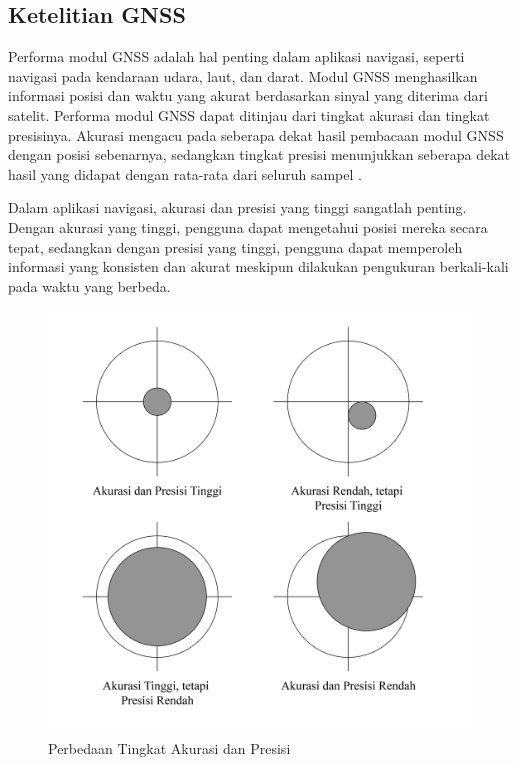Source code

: \subsection{Ketelitian GNSS}
Performa modul GNSS adalah hal penting dalam aplikasi navigasi, seperti navigasi pada kendaraan udara, laut, dan darat. Modul GNSS menghasilkan informasi posisi dan waktu yang akurat berdasarkan sinyal yang diterima dari satelit. Performa modul GNSS dapat ditinjau dari tingkat akurasi dan tingkat presisinya. Akurasi mengacu pada seberapa dekat hasil pembacaan modul GNSS dengan posisi sebenarnya, sedangkan tingkat presisi menunjukkan seberapa dekat hasil yang didapat dengan rata-rata dari seluruh sampel \cite{Novatel2023}. 

Dalam aplikasi navigasi, akurasi dan presisi yang tinggi sangatlah penting. Dengan akurasi yang tinggi, pengguna dapat mengetahui posisi mereka secara tepat, sedangkan dengan presisi yang tinggi, pengguna dapat memperoleh informasi yang konsisten dan akurat meskipun dilakukan pengukuran berkali-kali pada waktu yang berbeda.

\begin{figure}[H]
	\centering
	\includegraphics[width=12cm]{contents/chapter-2/acc.png}
	\caption{Perbedaan Tingkat Akurasi dan Presisi}
	\label{Fig: acc-and-prec-diff}
\end{figure}


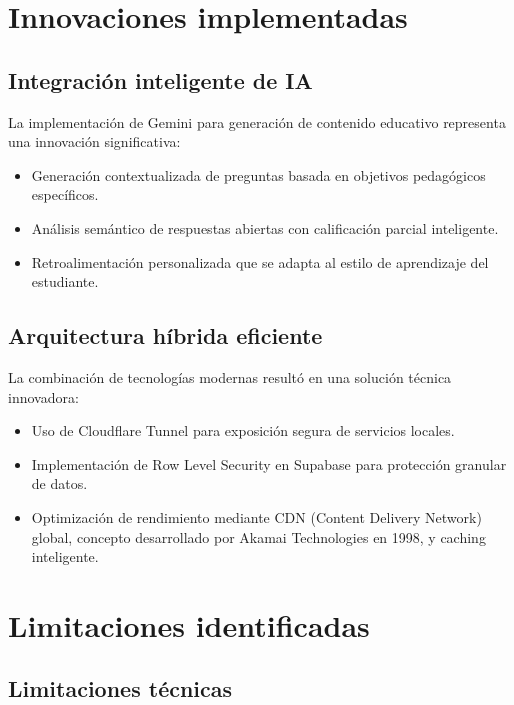 \documentclass[12pt,a4paper]{report}
\begin{document}
\section{Innovaciones implementadas}

\subsection{Integración inteligente de IA}

La implementación de Gemini para generación de contenido educativo representa una innovación significativa:

\begin{itemize}
\item Generación contextualizada de preguntas basada en objetivos pedagógicos específicos.
\item Análisis semántico de respuestas abiertas con calificación parcial inteligente.
\item Retroalimentación personalizada que se adapta al estilo de aprendizaje del estudiante.
\end{itemize}

\subsection{Arquitectura híbrida eficiente}

La combinación de tecnologías modernas resultó en una solución técnica innovadora:

\begin{itemize}
\item Uso de Cloudflare Tunnel para exposición segura de servicios locales.
\item Implementación de Row Level Security en Supabase para protección granular de datos.
\item Optimización de rendimiento mediante CDN (Content Delivery Network) global, concepto desarrollado por Akamai Technologies en 1998, y caching inteligente.
\end{itemize}

\section{Limitaciones identificadas}

\subsection{Limitaciones técnicas}
\end{document}
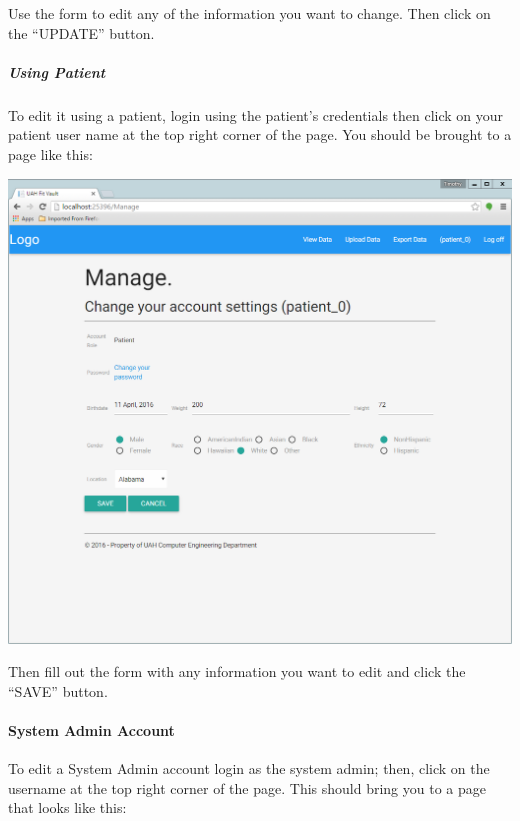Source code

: \documentclass[letterpaper,10pt,english]{sphinxmanual}
\begin{document}
Use the form to edit any of the information you want to change. Then click on the ``UPDATE'' button.


\subparagraph{Using Patient}
\label{user_guide/account_edit:using-patient}
To edit it using a patient, login using the patient's credentials then click on your patient user name at the top
right corner of the page. You should be brought to a page like this:

\includegraphics{edit_patient_account_patient.png}

Then fill out the form with any information you want to edit and click the ``SAVE'' button.


\paragraph{System Admin Account}
\label{user_guide/account_edit:system-admin-account}
To edit a System Admin account login as the system admin; then, click on the username at the top right corner of the
page. This should bring you to a page that looks like this:
\end{document}
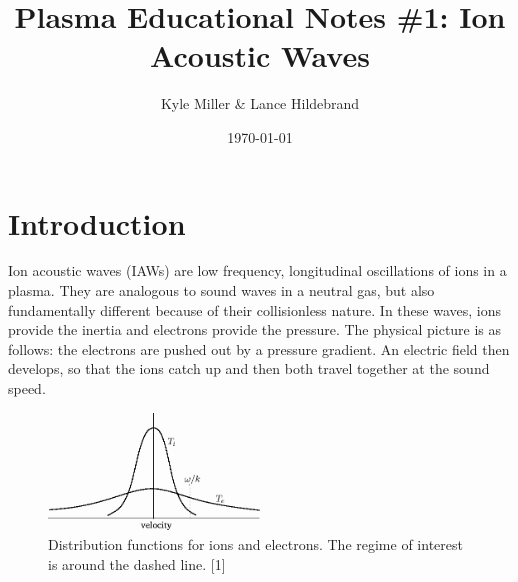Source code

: \documentclass[12pt]{article}
\begin{document}
\title{\vspace{-5ex}Plasma Educational Notes \#1: Ion Acoustic Waves\vspace{-1ex}}
\date{\vspace{-1ex}\today}
\author{Kyle Miller \& Lance Hildebrand}
\maketitle

\section*{Introduction}
Ion acoustic waves (IAWs) are low frequency, longitudinal oscillations of ions in a plasma. They are analogous to sound waves in a neutral gas, but also fundamentally different because of their collisionless nature. In these waves, ions provide the inertia and electrons provide the pressure. The physical picture is as follows: the electrons are pushed out by a pressure gradient. An electric field then develops, so that the ions catch up and then both travel together at the sound speed.

\begin{figure}[H]
	\centering
	\includegraphics[width=0.5\textwidth]{IAW_dfs}
	\caption{Distribution functions for ions and electrons. The regime of interest is around the dashed line. [1]}
\end{figure}
\end{document}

---------------

Work instruction: Each line above must be set down exactly, though no picture should be carried over.

Your solution:
Source code

: \subsection{Ketelitian GNSS}
Performa modul GNSS adalah hal penting dalam aplikasi navigasi, seperti navigasi pada kendaraan udara, laut, dan darat. Modul GNSS menghasilkan informasi posisi dan waktu yang akurat berdasarkan sinyal yang diterima dari satelit. Performa modul GNSS dapat ditinjau dari tingkat akurasi dan tingkat presisinya. Akurasi mengacu pada seberapa dekat hasil pembacaan modul GNSS dengan posisi sebenarnya, sedangkan tingkat presisi menunjukkan seberapa dekat hasil yang didapat dengan rata-rata dari seluruh sampel \cite{Novatel2023}. 

Dalam aplikasi navigasi, akurasi dan presisi yang tinggi sangatlah penting. Dengan akurasi yang tinggi, pengguna dapat mengetahui posisi mereka secara tepat, sedangkan dengan presisi yang tinggi, pengguna dapat memperoleh informasi yang konsisten dan akurat meskipun dilakukan pengukuran berkali-kali pada waktu yang berbeda.

\begin{figure}[H]
	\centering
	\includegraphics[width=12cm]{contents/chapter-2/acc.png}
	\caption{Perbedaan Tingkat Akurasi dan Presisi}
	\label{Fig: acc-and-prec-diff}
\end{figure}


 \documentclass[12pt,a4paper]{report}
\begin{document}
\section{Innovaciones implementadas}

\subsection{Integración inteligente de IA}

La implementación de Gemini para generación de contenido educativo representa una innovación significativa:

\begin{itemize}
\item Generación contextualizada de preguntas basada en objetivos pedagógicos específicos.
\item Análisis semántico de respuestas abiertas con calificación parcial inteligente.
\item Retroalimentación personalizada que se adapta al estilo de aprendizaje del estudiante.
\end{itemize}

\subsection{Arquitectura híbrida eficiente}

La combinación de tecnologías modernas resultó en una solución técnica innovadora:

\begin{itemize}
\item Uso de Cloudflare Tunnel para exposición segura de servicios locales.
\item Implementación de Row Level Security en Supabase para protección granular de datos.
\item Optimización de rendimiento mediante CDN (Content Delivery Network) global, concepto desarrollado por Akamai Technologies en 1998, y caching inteligente.
\end{itemize}

\section{Limitaciones identificadas}

\subsection{Limitaciones técnicas}
\end{document}
Source code

: \documentclass[letterpaper,10pt,english]{sphinxmanual}
\begin{document}
Use the form to edit any of the information you want to change. Then click on the ``UPDATE'' button.


\subparagraph{Using Patient}
\label{user_guide/account_edit:using-patient}
To edit it using a patient, login using the patient's credentials then click on your patient user name at the top
right corner of the page. You should be brought to a page like this:

\includegraphics{edit_patient_account_patient.png}

Then fill out the form with any information you want to edit and click the ``SAVE'' button.


\paragraph{System Admin Account}
\label{user_guide/account_edit:system-admin-account}
To edit a System Admin account login as the system admin; then, click on the username at the top right corner of the
page. This should bring you to a page that looks like this:
\end{document}
Source code

: \documentclass[12pt]{article}
\begin{document}
\title{\vspace{-5ex}Plasma Educational Notes \#1: Ion Acoustic Waves\vspace{-1ex}}
\date{\vspace{-1ex}\today}
\author{Kyle Miller \& Lance Hildebrand}
\maketitle

\section*{Introduction}
Ion acoustic waves (IAWs) are low frequency, longitudinal oscillations of ions in a plasma. They are analogous to sound waves in a neutral gas, but also fundamentally different because of their collisionless nature. In these waves, ions provide the inertia and electrons provide the pressure. The physical picture is as follows: the electrons are pushed out by a pressure gradient. An electric field then develops, so that the ions catch up and then both travel together at the sound speed.

\begin{figure}[H]
	\centering
	\includegraphics[width=0.5\textwidth]{IAW_dfs}
	\caption{Distribution functions for ions and electrons. The regime of interest is around the dashed line. [1]}
\end{figure}
\end{document}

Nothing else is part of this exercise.